Merge

Merge multiple functions into one. An extra formal argument is added to allow call sites to call any of the functions. This transformation is useful as a precursor to virtualization or jitting: if you want to virtualize both foo and bar, first merge them together, then virtualize the result.

The transformation merges the argument list and the local variables of the functions, thereby tying them together.

 

Diversity

Merging relies on the Flatten transformation, and has the same sources of diversity as it.

 

Usage

There are several ways to merge. In a simple merge, the function bodies are simply put in an if-nest. This is simplistic, of course, but sufficient if you are going to, say, virtualize or jit the merged function. If you set --MergeFlatten=true then constituent functions are first flattened, then the resulting blocks are merged together, and finally a dispatch method is added (switch, goto, or indirect, selected by --MergeFlattenDispatch).
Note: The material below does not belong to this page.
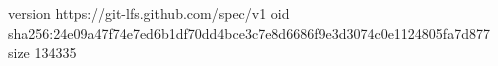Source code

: version https://git-lfs.github.com/spec/v1
oid sha256:24e09a47f74e7ed6b1df70dd4bce3c7e8d6686f9e3d3074c0e1124805fa7d877
size 134335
The merged function is named

prefix ^ fun1 ^ "_" ^ fun2  ^ "_" ^ ...

where ^ is concatenation.

It is a good idea to run a --Trandform=RndArgs transformation after this one to hide the obvious extra argument that's been added to the function.

OptionArgumentsDescription
--Transform Merge Merge of two or more functions. Two different types of merge are supported: simple merge (if () function1 else if () function2 else ...) and flatten merge, where the functions are first flattened, and then the resulting blocks are woven together. This transformation modifies the signature of the function (an extra formal selector argument is added that selects between the constituent functions at runtime), and this cannot be done for functions whose address is taken. --Functions=\* merges together all functions in the program whose signatures can be changed, --Functions=%50 merges together about half of them, etc. It is a good idea to follow this transform by a RndArgs transform to hide the extra selector argument.
--MergeName string If set, the merged function will be named prefix_name, otherwise it will be named prefix_originalName1_originalName2. Note that it's unpredictable which function will be the first and the second, so it's better to set the merged named explicitly.
--MergeObfuscateSelect BOOLSPEC Whether the extra parameter passed to the merged function should be obfuscated with opaque expressions or not. Default=false.
--MergeOpaqueStructs list, array, * Type of opaque predicate to use. Traditionally, for this transformation, array is used. Default=array.
  • list = Generate opaque expressions using linked lists
  • array = Generate opaque expressions using arrays
  • * = Same as list,array
--MergeFlatten BOOLSPEC Whether to flatten before merging or not. Default=true.
--MergeFlattenDispatch switch, goto, indirect, ? Dispatch method used for flattened merge. Default=switch.
  • switch = dispatch by while(1) {switch (next) {blocks}}
  • goto = dispatch by {labl1: block1; goto block2;}
  • indirect = dispatch by goto* (jtab[next])
  • ? = select an dispatch method at random.
--MergeSplitBasicBlocks BOOLSPEC If true, then basic blocks (sequences of assignment and call statements without intervening branches) will be split up into indiviual blocks prior to merging. Default=false.
--MergeRandomizeBlocks BOOLSPEC If true, then basic block sequences will be randomized. Default=false.
--MergeConditionalKinds branch, compute, flag If merging before flattening, this option describes ways to transform conditional branches. Default=branch.
  • branch = Use normal branches, such as if (a>b) goto L1 else goto L2
  • compute = Compute the branch, such as x=(a>b); goto *(expression over x)
  • flag = Compute the branch from the values of the flag register, such as asm("cmp a b;pushf;pop"); goto *(expression over flag register)

 

Issues

  • Consider this example taken from gcc's comp-goto-1.c torture test:
    goto *(base_addr + insn.f1.offset);
    
    This kind of arithmetic on the program counter is going to fail for transformations that completely restructure the code, such as --Transform=Merge --MergeFlatten=true.
  • The --MergeConditionalKinds=flag option seems to have multiple issues on MacOS/clang. Presumably this is due to some compiler problem related to inline assembly.
 

References

  • I believe merging of flattened functions first appears in Chenxi Wang's thesis.